GROUPES (mathématiques)

GROUPES (mathématiques)
GROUPES (mathématiques)

LES IDÉES de symétrie et de régularité se retrouvent dans toutes les civilisations, bien avant que ne fût conçue la notion de groupe: par exemple, presque tous les groupes discrets de déplacements du plan (il y en a dix-sept types non isomorphes) sont sous-jacents aux multiples ornements géométriques imaginés par les artistes arabes. Les Grecs, dans leur géométrie, ont été très tôt intéressés par les propriétés de régularité, et on sait que le couronnement des Éléments d’Euclide est la construction des cinq polyèdres réguliers, ce qui, en substance, revient à la détermination des groupes finis de rotations dans l’espace à trois dimensions.

Toutefois, la notion de groupe n’apparaît explicitement qu’au cours des travaux sur la résolution des équations algébriques «par radicaux», au début du XIXe siècle; développant une idée de Lagrange, Ruffini et Cauchy sont amenés à considérer les groupes de permutations des racines d’une équation algébrique qui laissent invariantes certaines fonctions de ces racines; et c’est en approfondissant cette idée que Galois obtiendra ses résultats décisifs sur la résolution par radicaux. Ces premiers groupes sont donc des groupes finis , et c’est sous la forme de la théorie des groupes de permutations que la théorie générale des groupes finis commencera à se développer (notamment chez Mathieu et Jordan) jusque vers 1870. Les débuts de la cristallographie mathématique (vers 1830) font apparaître d’autres groupes finis, cette fois formés de rotations et de symétries laissant un point fixe; enfin, Jordan, en 1868, aborde franchement l’étude des groupes de déplacements (finis ou non) dans l’espace euclidien à trois dimensions. Un peu plus tard, Klein et Poincaré feront des groupes de déplacements non euclidiens le fondement de leur théorie des fonctions automorphes, tandis que Lie, cherchant à réaliser pour les équations différentielles ce que Galois avait fait pour les équations algébriques, crée la théorie générale des groupes continus de transformations (actuellement appelés groupes de Lie). En même temps, Klein est amené, par ses réflexions sur les fondements de la géométrie «élémentaire», à mettre la notion de groupe de transformations à la base même de cette branche des mathématiques, qui devient un simple chapitre de la théorie des groupes classiques développée depuis Jordan pendant toute la fin du XIXe siècle.

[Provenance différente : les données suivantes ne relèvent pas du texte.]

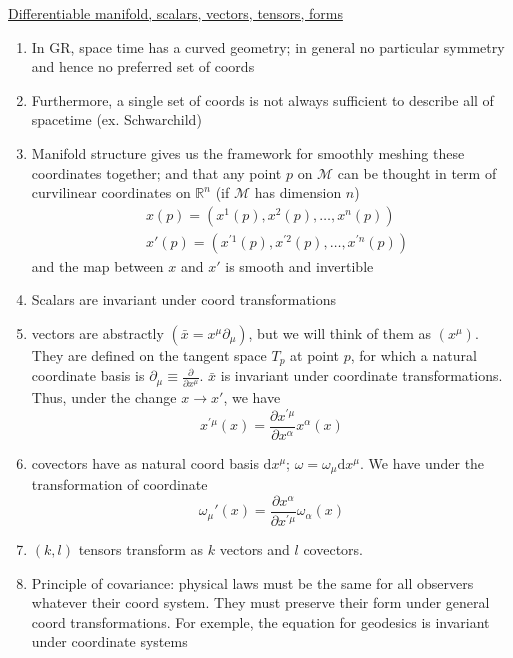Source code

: \documentclass[a4paper]{book}
\theoremstyle{definition}
\theoremstyle{remark}
\begin{document}
\underline{Differentiable manifold, scalars, vectors, tensors, forms}
\begin{enumerate}
    \item In GR, space time has a curved geometry; in general no particular symmetry and hence no preferred set of coords 
    \item Furthermore, a single set of coords is not always sufficient to describe all of spacetime (ex. Schwarchild)
    \item Manifold structure gives us the framework for smoothly meshing these coordinates together; and that any point $p$ on $\mathcal{M}$ can be thought in term of curvilinear coordinates on $\mathbb{R}^n$ (if $\mathcal{M}$ has dimension $n$)
    \begin{equation}
        \begin{aligned}
            &x(p) = (x^1(p), x^2(p), \dots, x^n(p)) \\
            &x'(p) = (x^{'1}(p), x^{'2}(p), \dots, x^{'n}(p)) 
        \end{aligned}
    \end{equation}
    and the map between $x$ and $x'$ is smooth and invertible
    \item  Scalars are invariant under coord transformations 
    \item vectors are abstractly $(\bar{x} = x^\mu\partial_\mu)$, but we will think of them as $(x^\mu)$. They are defined on the tangent space $T_p$ at point $p$, for which a natural coordinate basis is $\partial_\mu \equiv \frac{\partial}{\partial x^\mu}$. $\bar{x}$ is invariant under coordinate transformations. Thus, under the change $x \rightarrow x'$, we have 
    \begin{equation}
        x^{'\mu}(x) = \frac{\partial x^{'\mu}}{\partial x^\alpha} x^\alpha(x)
    \end{equation}
    \item covectors have as natural coord basis $\text{d}x^\mu$; $\omega = \omega_\mu \text{d}x^\mu$. We have under the transformation of coordinate 
    \begin{equation}
        \omega_\mu'(x) = \frac{\partial x^\alpha}{\partial x^{'\mu}}\omega_\alpha(x)
    \end{equation}
    \item $(k, l)$ tensors transform as $k$ vectors and $l$ covectors. 
    \item Principle of covariance: physical laws must be the same for all observers whatever their coord system. They must preserve their form under general coord transformations. For exemple, the equation for geodesics is invariant under coordinate systems 

\end{enumerate}
\end{document}
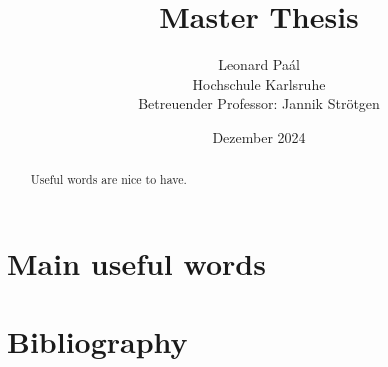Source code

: \documentclass{article}
\title{Master Thesis}
\author{Leonard Paál\\Hochschule Karlsruhe\\Betreuender Professor: Jannik Strötgen}
\date{Dezember 2024}
\begin{document}
\maketitle
\begin{abstract}
\noindent Useful words are nice to have.
\end{abstract}

\clearpage
\tableofcontents
\clearpage

\section{Main useful words}
\section{Bibliography}


\end{document}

Il faut attendre la fin du XIXe siècle pour que la structure de groupe telle que nous la concevons aujourd’hui soit enfin définie de façon intrinsèque (et non plus en se restreignant au cas où les éléments du groupe sont des transformations). Depuis lors, la notion de groupe a envahi toutes les mathématiques contemporaines. On s’est, d’une part, aperçu du caractère protéiforme de l’idée de groupe, débordant largement le concept initial de groupe «ensembliste» (groupes topologiques, groupes algébriques, schémas en groupes et, plus généralement, «objets en groupes» d’une catégorie représentant un foncteur représentable de cette catégorie dans la catégorie des groupes, cf. CATÉGORIES ET FONCTEURS); on a, en outre, découvert de surprenantes relations entre des types de groupes très divers (par exemple entre les groupes de Lie, les groupes algébriques, les groupes «arithmétiques» et les groupes finis). D’autre part, l’expérience a montré l’extraordinaire efficacité de la notion de groupe dans toutes les parties des mathématiques, une fois qu’on parvient à l’y introduire: groupes d’homologie et d’homotopie en topologie algébrique (cf. TOPOLOGIE – Topologie algébrique), espaces fibrés principaux en géométrie différentielle et en topologie différentielle (cf. VARIÉTÉS DIFFÉRENTIABLES et TOPOLOGIE – Topologie différentielle) en sont des exemples bien connus; un autre exemple, plus remarquable encore, est la possibilité de définir une structure de groupe sur l’ensemble des classes de structures différentielles compatibles avec une variété (topologique) donnée. Cette tendance a gagné la physique elle-même: en cherchant à expliquer les symétries expérimentales qu’ils constataient dans les phénomènes atomiques, les théoriciens se sont naturellement tournés vers la théorie des groupes, avec un succès assez remarquable, bien que fort mystérieux.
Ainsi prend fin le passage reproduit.